W_t = W_s + (W_t - W_s)

Since $\mathbb{E}[W_s] = 0$ and $\mathbb{E}[W_t] = 0$ (by (BM1) + (BM3)):

\operatorname{Cov}(W_s, W_t) = \mathbb{E}[W_s W_t] = \mathbb{E}[W_s(W_s + (W_t - W_s))] = \mathbb{E}[W_s^2] + \mathbb{E}[W_s(W_t - W_s)]

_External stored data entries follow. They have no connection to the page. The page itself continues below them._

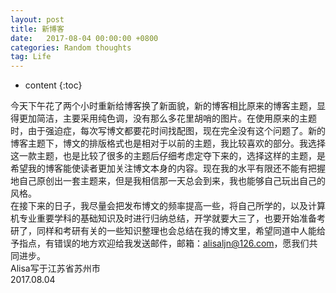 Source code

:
 ```yaml
---
layout: post
title: 新博客
date:   2017-08-04 00:00:00 +0800
categories: Random thoughts
tag: Life
---
```


* content
{:toc}


今天下午花了两个小时重新给博客换了新面貌，新的博客相比原来的博客主题，显得更加简洁，主要采用纯色调，没有那么多花里胡哨的图片。在使用原来的主题时，由于强迫症，每次写博文都要花时间找配图，现在完全没有这个问题了。新的博客主题下，博文的排版格式也是相对于以前的主题，我比较喜欢的部分。我选择这一款主题，也是比较了很多的主题后仔细考虑定夺下来的，选择这样的主题，是希望我的博客能使读者更加关注博文本身的内容。现在我的水平有限还不能有把握地自己原创出一套主题来，但是我相信那一天总会到来，我也能够自己玩出自己的风格。  
在接下来的日子，我尽量会把发布博文的频率提高一些，将自己所学的，以及计算机专业重要学科的基础知识及时进行归纳总结，开学就要大三了，也要开始准备考研了，同样和考研有关的一些知识整理也会总结在我的博文里，希望同道中人能给予指点，有错误的地方欢迎给我发送邮件，邮箱：alisaljn@126.com，愿我们共同进步。  
Alisa写于江苏省苏州市  
2017.08.04
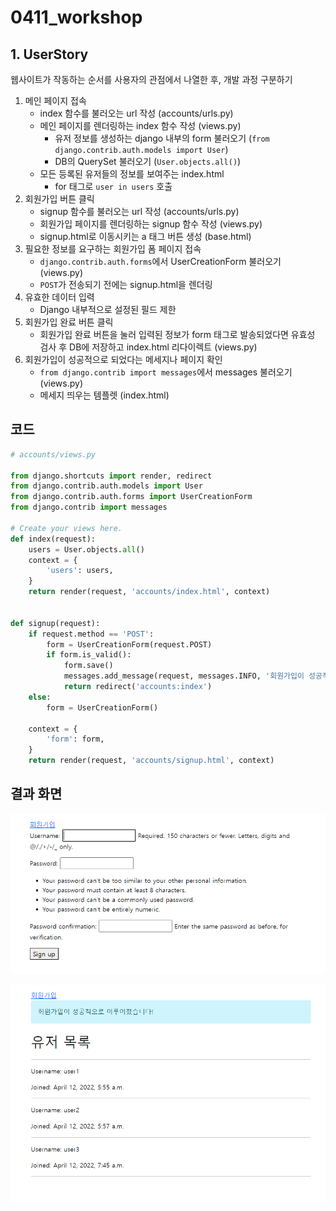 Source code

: # 0411_workshop



## 1. UserStory

웹사이트가 작동하는 순서를 사용자의 관점에서 나열한 후, 개발 과정 구분하기

1. 메인 페이지 접속
   - index 함수를 불러오는 url 작성 (accounts/urls.py)
   - 메인 페이지를 렌더링하는 index 함수 작성 (views.py)
     - 유저 정보를 생성하는 django 내부의 form 불러오기 (`from django.contrib.auth.models import User`)
     - DB의 QuerySet 불러오기 (`User.objects.all()`)
   - 모든 등록된 유저들의 정보를 보여주는 index.html
     - for 태그로 `user in users` 호출
2. 회원가입 버튼 클릭
   - signup 함수를 불러오는 url 작성 (accounts/urls.py)
   - 회원가입 페이지를 렌더링하는 signup 함수 작성 (views.py)
   - signup.html로 이동시키는 a 태그 버튼 생성 (base.html)
3. 필요한 정보를 요구하는 회원가입 폼 페이지 접속
   - `django.contrib.auth.forms`에서 UserCreationForm 불러오기 (views.py)
   - `POST`가 전송되기 전에는 signup.html을 렌더링
4. 유효한 데이터 입력
   - Django 내부적으로 설정된 필드 제한
5. 회원가입 완료 버튼 클릭
   - 회원가입 완료 버튼을 눌러 입력된 정보가 form 태그로 발송되었다면 유효성 검사 후 DB에 저장하고 index.html 리다이렉트 (views.py)
6. 회원가입이 성공적으로 되었다는 메세지나 페이지 확인
   - `from django.contrib import messages`에서 messages 불러오기 (views.py)
   - 메세지 띄우는 템플렛 (index.html)



## 코드

```python
# accounts/views.py

from django.shortcuts import render, redirect
from django.contrib.auth.models import User
from django.contrib.auth.forms import UserCreationForm
from django.contrib import messages

# Create your views here.
def index(request):
    users = User.objects.all()
    context = {
        'users': users,
    }
    return render(request, 'accounts/index.html', context)


def signup(request):
    if request.method == 'POST':
        form = UserCreationForm(request.POST)
        if form.is_valid():
            form.save()
            messages.add_message(request, messages.INFO, '회원가입이 성공적으로 이루어졌습니다!')
            return redirect('accounts:index')
    else:
        form = UserCreationForm()

    context = {
        'form': form,
    }
    return render(request, 'accounts/signup.html', context)
```



## 결과 화면

![image-20220412164626532](0411_workshop.assets/image-20220412164626532.png)

![image-20220412164612028](0411_workshop.assets/image-20220412164612028.png)
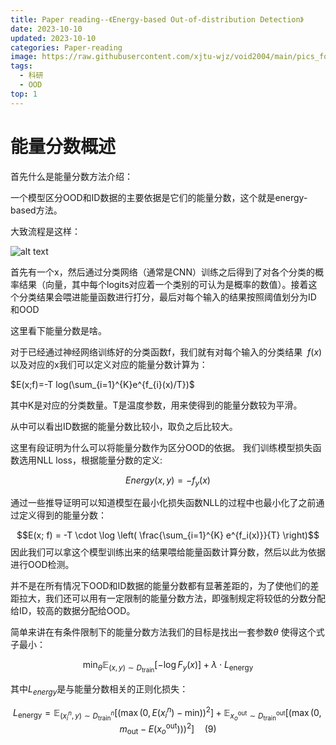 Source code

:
 ```yaml
---
title: Paper reading--《Energy-based Out-of-distribution Detection》
date: 2023-10-10
updated: 2023-10-10
categories: Paper-reading
image: https://raw.githubusercontent.com/xjtu-wjz/void2004/main/pics_for_post/liuhua.webp
tags:
  - 科研
  - OOD
top: 1
---
```


# 能量分数概述

首先什么是能量分数方法介绍：

一个模型区分OOD和ID数据的主要依据是它们的能量分数，这个就是energy-based方法。

大致流程是这样：

![alt text](../../materials/image1.png)

首先有一个x，然后通过分类网络（通常是CNN）训练之后得到了对各个分类的概率结果（向量，其中每个logits对应着一个类别的可认为是概率的数值）。接着这个分类结果会喂进能量函数进行打分，最后对每个输入的结果按照阈值划分为ID 和OOD

这里看下能量分数是啥。

对于已经通过神经网络训练好的分类函数f，我们就有对每个输入的分类结果  $f(x)$ 以及对应的x我们可以定义对应的能量分数计算为：

$E(x;f)=-T log(\sum_{i=1}^{K}e^{f_{i}(x)/T})$

其中K是对应的分类数量。T是温度参数，用来使得到的能量分数较为平滑。

从中可以看出ID数据的能量分数比较小，取负之后比较大。

这里有段证明为什么可以将能量分数作为区分OOD的依据。
我们训练模型损失函数选用NLL loss，根据能量分数的定义:

$$Energy(x,y)=-f_{y}(x)$$

通过一些推导证明可以知道模型在最小化损失函数NLL的过程中也最小化了之前通过定义得到的能量分数：

$$E(x; f) = -T \cdot \log \left( \frac{\sum_{i=1}^{K} e^{f_i(x)}}{T} \right)$$
因此我们可以拿这个模型训练出来的结果喂给能量函数计算分数，然后以此为依据进行OOD检测。

并不是在所有情况下OOD和ID数据的能量分数都有显著差距的，为了使他们的差距拉大，我们还可以用有一定限制的能量分数方法，即强制规定将较低的分数分配给ID，较高的数据分配给OOD。

简单来讲在有条件限制下的能量分数方法我们的目标是找出一套参数$\theta$ 使得这个式子最小：

$$\min_{\theta} \mathbb{E}_{(x,y) \sim D_{\text{train}}} \left[ -\log F_y(x) \right] + \lambda \cdot L_{\text{energy}}$$

其中$L_{energy}$是与能量分数相关的正则化损失：

$$L_{\text{energy}} = \mathbb{E}_{(x_i^n, y) \sim D_{\text{train}}^n} \left[ \left( \max(0, E(x_i^n) - \text{min}) \right)^2 \right] + \mathbb{E}_{x_o^{\text{out}} \sim D_{\text{train}}^{\text{out}}} \left[ \left( \max(0, m_{\text{out}} - E(x_o^{\text{out}})) \right)^2 \right] \quad (9)$$
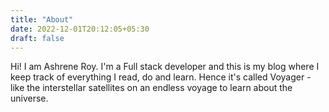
```yaml
---
title: "About"
date: 2022-12-01T20:12:05+05:30
draft: false
---
```


Hi! I am Ashrene Roy. I'm a Full stack developer and this is my blog where I keep track of everything I read, do and learn.
Hence it's called Voyager - like the interstellar satellites on an endless voyage to learn about the universe.

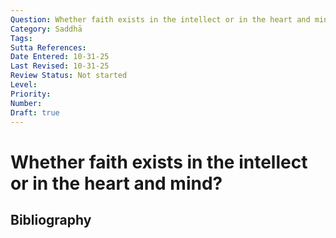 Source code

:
 ```yaml
---
Question: Whether faith exists in the intellect or in the heart and mind?
Category: Saddhā
Tags: 
Sutta References: 
Date Entered: 10-31-25
Last Revised: 10-31-25
Review Status: Not started
Level: 
Priority: 
Number: 
Draft: true
---
```


# Whether faith exists in the intellect or in the heart and mind?

## Bibliography

<!-- 

Notes:



--> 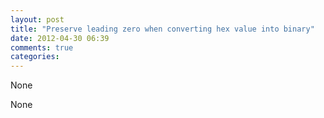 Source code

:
 ```yaml
---
layout: post
title: "Preserve leading zero when converting hex value into binary"
date: 2012-04-30 06:39
comments: true
categories: 
---
```


None


None


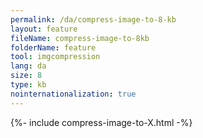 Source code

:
 ```yaml
---
permalink: /da/compress-image-to-8-kb
layout: feature
fileName: compress-image-to-8kb
folderName: feature
tool: imgcompression
lang: da
size: 8
type: kb
nointernationalization: true
---
```

{%- include compress-image-to-X.html -%}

The first term is $\operatorname{Var}(W_s) = s$ by (BM3). For the second term, (BM2) says $W_s$ (which is $\mathcal{F}_s$ -measurable) is independent of the increment $W_t - W_s$ , so:

\mathbb{E}[W_s(W_t - W_s)] = \mathbb{E}[W_s] \cdot \mathbb{E}[W_t - W_s] = 0 \cdot 0 = 0

Hence $\operatorname{Cov}(W_s, W_t) = s = \min(s, t)$ . By symmetry, the identity holds for all $s, t \ge 0$ . $\square$

Part 1 — Simulation

# Python
import numpy as np

rng = np.random.default_rng(42)
N = 100_000
dt = 1e-3
n_steps = 1000           # t ∈ [0, 1] with Δt = 1e-3
s_idx, t_idx = 300, 700  # times 0.3 and 0.7

increments = rng.normal(0, np.sqrt(dt), size=(N, n_steps))
W = np.cumsum(increments, axis=1)
W_s = W[:, s_idx - 1]
W_t = W[:, t_idx - 1]

cov_hat = np.cov(W_s, W_t, ddof=0)[0, 1]
print(f"Sample Cov(W_0.3, W_0.7) = {cov_hat:.4f}")
print(f"Theoretical min(0.3, 0.7) = 0.3")
# Sample Cov(W_0.3, W_0.7) = 0.3005
# Theoretical min(0.3, 0.7) = 0.3

The sample covariance matches the theoretical value to three decimal places — Monte Carlo error at $N = 10^5$ is on the order of $1/\sqrt{N} \approx 3 \times 10^{-3}$ , consistent with the observed gap of $5 \times 10^{-4}$ .

Part 2 — Correlation

Using $\operatorname{Var}(W_s) = s$ , $\operatorname{Var}(W_t) = t$ , and $\operatorname{Cov}(W_s, W_t) = s$ for $s \le t$ :

\operatorname{Corr}(W_s, W_t) = \frac{\operatorname{Cov}(W_s, W_t)}{\sqrt{\operatorname{Var}(W_s)\operatorname{Var}(W_t)}} = \frac{s}{\sqrt{st}} = \sqrt{\frac{s}{t}}

The correlation depends only on the ratio

s/t \in (0, 1]

, not on the individual values. So

(W_1, W_2)

and

(W_{100}, W_{200})

have the same correlation

\sqrt{1/2} \approx 0.707

Part 3 — Long-range dependence

If $s$ and $t$ grow proportionally, say $t = \lambda s$ for a fixed $\lambda > 1$ , then:

\operatorname{Corr}(W_s, W_{\lambda s}) = \sqrt{\frac{s}{\lambda s}} = \frac{1}{\sqrt{\lambda}}

This does not depend on

s

. So even as the absolute gap

t - s = (\lambda - 1)s

grows without bound, the correlation stays fixed at

1/\sqrt{\lambda}

. Compare this with a stationary AR(1) or OU process, where correlation decays exponentially with the gap; Brownian motion is non-stationary and its correlation is scale-invariant.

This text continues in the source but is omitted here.